◆ Brief:
Needed from the data below: every line from the one with "https://cloudjourney.medium.com/file-collaboration-4ef397f3f176" up to and including the one with "- Host the capability", repeated exactly and with nothing else.
(Beginning of Source material)
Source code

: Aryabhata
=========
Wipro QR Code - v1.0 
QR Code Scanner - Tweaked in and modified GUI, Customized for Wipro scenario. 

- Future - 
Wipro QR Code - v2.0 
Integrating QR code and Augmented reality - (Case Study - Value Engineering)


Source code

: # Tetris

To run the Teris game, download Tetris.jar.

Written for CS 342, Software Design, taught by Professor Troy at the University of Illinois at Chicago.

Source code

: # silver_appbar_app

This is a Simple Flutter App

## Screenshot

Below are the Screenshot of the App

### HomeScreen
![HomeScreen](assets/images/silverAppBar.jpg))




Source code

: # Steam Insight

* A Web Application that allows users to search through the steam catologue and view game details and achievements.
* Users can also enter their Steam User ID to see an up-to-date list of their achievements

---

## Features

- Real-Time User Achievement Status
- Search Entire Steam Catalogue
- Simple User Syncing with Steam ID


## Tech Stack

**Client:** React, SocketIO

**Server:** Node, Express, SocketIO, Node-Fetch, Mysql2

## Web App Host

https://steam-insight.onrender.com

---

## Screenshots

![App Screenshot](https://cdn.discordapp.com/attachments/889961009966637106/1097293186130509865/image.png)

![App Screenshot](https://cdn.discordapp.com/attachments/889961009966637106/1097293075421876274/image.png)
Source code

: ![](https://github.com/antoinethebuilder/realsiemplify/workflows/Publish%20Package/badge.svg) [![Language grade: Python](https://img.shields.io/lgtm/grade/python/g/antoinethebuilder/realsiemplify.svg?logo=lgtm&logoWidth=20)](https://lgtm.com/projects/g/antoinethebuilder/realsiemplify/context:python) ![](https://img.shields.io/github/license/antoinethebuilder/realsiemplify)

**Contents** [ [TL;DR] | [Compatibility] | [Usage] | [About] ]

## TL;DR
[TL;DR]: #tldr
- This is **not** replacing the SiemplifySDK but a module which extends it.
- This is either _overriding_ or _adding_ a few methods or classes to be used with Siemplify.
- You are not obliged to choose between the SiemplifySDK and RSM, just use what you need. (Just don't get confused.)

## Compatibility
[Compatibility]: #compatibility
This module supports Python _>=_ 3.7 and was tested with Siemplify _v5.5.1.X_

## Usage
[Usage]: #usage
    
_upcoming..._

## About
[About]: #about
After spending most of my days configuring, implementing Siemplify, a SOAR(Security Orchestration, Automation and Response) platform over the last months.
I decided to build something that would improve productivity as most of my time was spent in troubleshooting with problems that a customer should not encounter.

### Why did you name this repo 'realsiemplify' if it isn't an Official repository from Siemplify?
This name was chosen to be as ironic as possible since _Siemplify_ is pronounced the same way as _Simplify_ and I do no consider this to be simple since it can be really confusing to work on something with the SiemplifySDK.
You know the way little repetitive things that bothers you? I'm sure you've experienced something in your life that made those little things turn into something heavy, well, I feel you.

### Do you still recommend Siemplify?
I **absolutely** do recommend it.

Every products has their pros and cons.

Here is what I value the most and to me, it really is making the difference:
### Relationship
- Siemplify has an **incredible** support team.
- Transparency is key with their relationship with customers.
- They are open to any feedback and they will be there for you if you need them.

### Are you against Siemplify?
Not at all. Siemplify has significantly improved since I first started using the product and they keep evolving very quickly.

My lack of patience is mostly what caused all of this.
(End of Source material)
(Beginning of Source material)
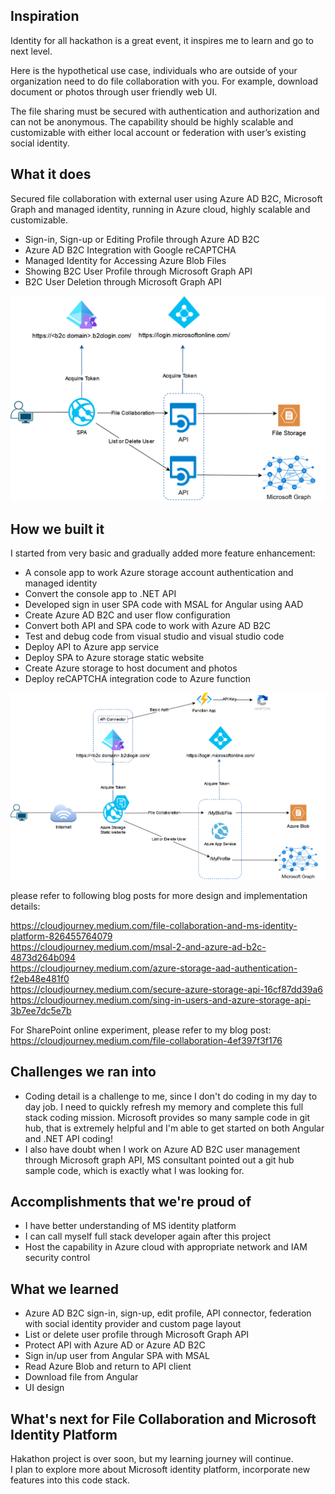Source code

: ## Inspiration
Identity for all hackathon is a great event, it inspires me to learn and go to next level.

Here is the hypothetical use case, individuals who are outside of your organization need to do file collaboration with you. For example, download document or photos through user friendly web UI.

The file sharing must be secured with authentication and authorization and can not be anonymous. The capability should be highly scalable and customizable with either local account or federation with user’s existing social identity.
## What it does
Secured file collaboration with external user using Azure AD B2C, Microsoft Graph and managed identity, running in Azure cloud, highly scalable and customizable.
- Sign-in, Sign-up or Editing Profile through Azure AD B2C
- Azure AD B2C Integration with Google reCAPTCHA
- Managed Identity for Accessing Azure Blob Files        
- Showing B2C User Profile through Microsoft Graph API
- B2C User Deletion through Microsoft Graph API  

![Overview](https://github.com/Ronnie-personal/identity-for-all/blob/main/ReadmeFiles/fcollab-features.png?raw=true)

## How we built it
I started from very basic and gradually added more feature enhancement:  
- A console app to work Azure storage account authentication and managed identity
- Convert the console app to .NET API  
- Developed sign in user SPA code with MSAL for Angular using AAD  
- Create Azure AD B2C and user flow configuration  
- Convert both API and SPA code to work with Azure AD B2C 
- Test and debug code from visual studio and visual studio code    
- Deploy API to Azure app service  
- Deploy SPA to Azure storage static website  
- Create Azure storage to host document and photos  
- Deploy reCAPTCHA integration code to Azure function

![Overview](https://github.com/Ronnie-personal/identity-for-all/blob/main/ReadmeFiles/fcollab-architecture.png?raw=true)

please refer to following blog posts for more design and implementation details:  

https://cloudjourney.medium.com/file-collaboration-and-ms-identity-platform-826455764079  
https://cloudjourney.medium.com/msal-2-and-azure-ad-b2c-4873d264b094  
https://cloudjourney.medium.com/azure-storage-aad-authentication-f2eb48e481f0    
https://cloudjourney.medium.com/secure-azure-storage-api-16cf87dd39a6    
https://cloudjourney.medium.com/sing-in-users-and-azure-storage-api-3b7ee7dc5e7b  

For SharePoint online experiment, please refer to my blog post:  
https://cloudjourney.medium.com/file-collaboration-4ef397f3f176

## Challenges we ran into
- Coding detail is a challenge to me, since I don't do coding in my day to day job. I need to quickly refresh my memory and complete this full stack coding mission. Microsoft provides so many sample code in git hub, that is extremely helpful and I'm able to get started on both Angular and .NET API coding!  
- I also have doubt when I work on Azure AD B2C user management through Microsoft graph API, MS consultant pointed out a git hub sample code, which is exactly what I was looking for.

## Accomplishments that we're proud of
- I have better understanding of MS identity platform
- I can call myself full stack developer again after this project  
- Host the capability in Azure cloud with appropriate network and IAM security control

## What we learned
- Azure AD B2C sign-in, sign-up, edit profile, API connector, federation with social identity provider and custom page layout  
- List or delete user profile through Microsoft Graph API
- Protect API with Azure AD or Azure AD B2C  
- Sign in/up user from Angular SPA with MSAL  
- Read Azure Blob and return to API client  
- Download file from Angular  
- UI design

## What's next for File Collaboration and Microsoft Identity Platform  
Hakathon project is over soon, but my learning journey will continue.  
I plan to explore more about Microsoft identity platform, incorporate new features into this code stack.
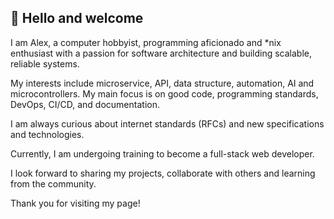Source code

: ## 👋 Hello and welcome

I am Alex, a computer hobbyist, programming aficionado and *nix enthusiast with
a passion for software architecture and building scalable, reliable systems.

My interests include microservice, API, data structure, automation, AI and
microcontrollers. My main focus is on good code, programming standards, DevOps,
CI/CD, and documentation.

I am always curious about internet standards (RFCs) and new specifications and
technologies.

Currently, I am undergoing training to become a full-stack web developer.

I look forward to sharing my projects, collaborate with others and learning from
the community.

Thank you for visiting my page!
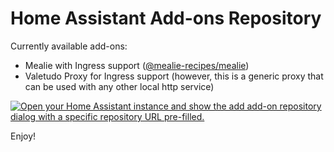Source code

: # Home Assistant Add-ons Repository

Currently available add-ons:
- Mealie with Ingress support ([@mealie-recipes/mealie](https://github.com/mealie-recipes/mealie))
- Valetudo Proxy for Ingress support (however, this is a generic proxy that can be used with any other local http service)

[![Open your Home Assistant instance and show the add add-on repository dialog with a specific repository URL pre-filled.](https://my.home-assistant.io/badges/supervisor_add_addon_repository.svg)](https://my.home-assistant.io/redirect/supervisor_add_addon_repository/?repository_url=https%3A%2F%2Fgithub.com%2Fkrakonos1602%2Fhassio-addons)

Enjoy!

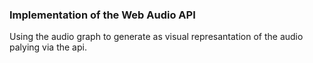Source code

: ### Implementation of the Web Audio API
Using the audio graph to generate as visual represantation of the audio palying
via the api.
(End of Source material)
◆ Answer for this exercise:
https://cloudjourney.medium.com/file-collaboration-4ef397f3f176

## Challenges we ran into
- Coding detail is a challenge to me, since I don't do coding in my day to day job. I need to quickly refresh my memory and complete this full stack coding mission. Microsoft provides so many sample code in git hub, that is extremely helpful and I'm able to get started on both Angular and .NET API coding!  
- I also have doubt when I work on Azure AD B2C user management through Microsoft graph API, MS consultant pointed out a git hub sample code, which is exactly what I was looking for.

## Accomplishments that we're proud of
- I have better understanding of MS identity platform
- I can call myself full stack developer again after this project  
- Host the capability in Azure cloud with appropriate network and IAM security control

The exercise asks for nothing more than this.